Your objective:
Among the entries below, tally each line in which the word "assignment" is found, then state the tally alone.
-- Supplied entries follows --
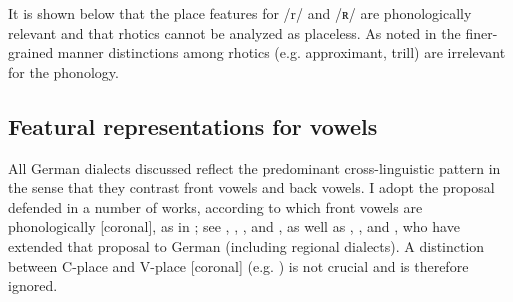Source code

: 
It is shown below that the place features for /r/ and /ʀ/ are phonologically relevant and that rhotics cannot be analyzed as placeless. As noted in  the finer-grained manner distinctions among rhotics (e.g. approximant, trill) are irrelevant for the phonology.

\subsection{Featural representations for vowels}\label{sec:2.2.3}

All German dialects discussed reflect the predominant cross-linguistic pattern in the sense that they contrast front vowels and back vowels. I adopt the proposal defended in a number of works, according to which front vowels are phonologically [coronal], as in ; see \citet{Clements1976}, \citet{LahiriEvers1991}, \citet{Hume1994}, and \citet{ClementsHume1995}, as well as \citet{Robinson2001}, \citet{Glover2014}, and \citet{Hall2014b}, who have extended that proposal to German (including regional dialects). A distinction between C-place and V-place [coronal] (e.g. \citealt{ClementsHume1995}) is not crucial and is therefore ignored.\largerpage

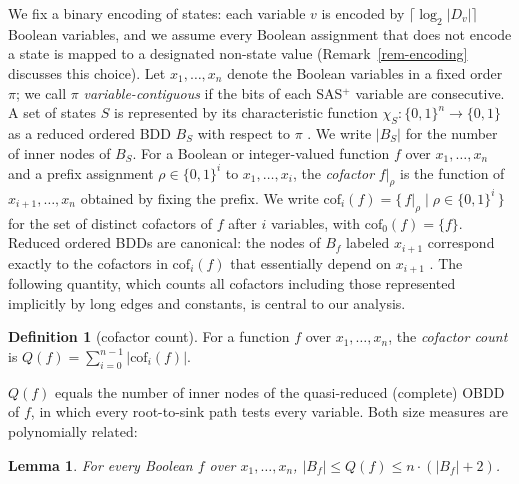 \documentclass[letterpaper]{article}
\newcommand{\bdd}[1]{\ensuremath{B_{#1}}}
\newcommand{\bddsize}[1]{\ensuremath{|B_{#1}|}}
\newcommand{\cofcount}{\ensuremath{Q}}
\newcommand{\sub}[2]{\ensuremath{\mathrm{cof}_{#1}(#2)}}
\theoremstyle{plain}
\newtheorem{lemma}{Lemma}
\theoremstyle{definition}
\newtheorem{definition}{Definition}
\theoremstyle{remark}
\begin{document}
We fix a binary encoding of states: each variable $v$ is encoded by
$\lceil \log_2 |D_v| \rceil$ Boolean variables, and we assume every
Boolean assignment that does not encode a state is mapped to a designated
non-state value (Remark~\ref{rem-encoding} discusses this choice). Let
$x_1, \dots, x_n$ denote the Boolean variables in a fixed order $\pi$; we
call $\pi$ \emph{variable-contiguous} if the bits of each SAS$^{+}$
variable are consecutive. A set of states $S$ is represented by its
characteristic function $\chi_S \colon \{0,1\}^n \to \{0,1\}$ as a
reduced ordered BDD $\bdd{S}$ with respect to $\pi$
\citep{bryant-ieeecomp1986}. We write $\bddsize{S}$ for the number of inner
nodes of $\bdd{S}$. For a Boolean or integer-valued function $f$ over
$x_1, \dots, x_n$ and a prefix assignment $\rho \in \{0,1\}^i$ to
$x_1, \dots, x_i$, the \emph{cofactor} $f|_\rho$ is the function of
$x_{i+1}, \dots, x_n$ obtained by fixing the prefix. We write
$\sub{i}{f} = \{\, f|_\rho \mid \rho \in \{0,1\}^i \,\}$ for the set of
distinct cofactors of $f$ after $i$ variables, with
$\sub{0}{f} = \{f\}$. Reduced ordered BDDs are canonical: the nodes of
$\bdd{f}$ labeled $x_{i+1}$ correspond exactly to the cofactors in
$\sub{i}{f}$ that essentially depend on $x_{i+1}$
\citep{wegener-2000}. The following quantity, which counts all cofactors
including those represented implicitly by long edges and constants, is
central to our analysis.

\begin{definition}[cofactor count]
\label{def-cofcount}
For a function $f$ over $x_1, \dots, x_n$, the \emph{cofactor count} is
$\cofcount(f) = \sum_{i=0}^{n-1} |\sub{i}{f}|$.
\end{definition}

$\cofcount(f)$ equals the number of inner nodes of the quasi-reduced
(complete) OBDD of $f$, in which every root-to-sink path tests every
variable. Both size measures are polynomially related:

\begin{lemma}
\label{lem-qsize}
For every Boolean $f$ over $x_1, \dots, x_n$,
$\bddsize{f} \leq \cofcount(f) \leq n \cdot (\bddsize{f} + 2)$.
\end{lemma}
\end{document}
-- Supplied entries concluded --
Exercise solution:
2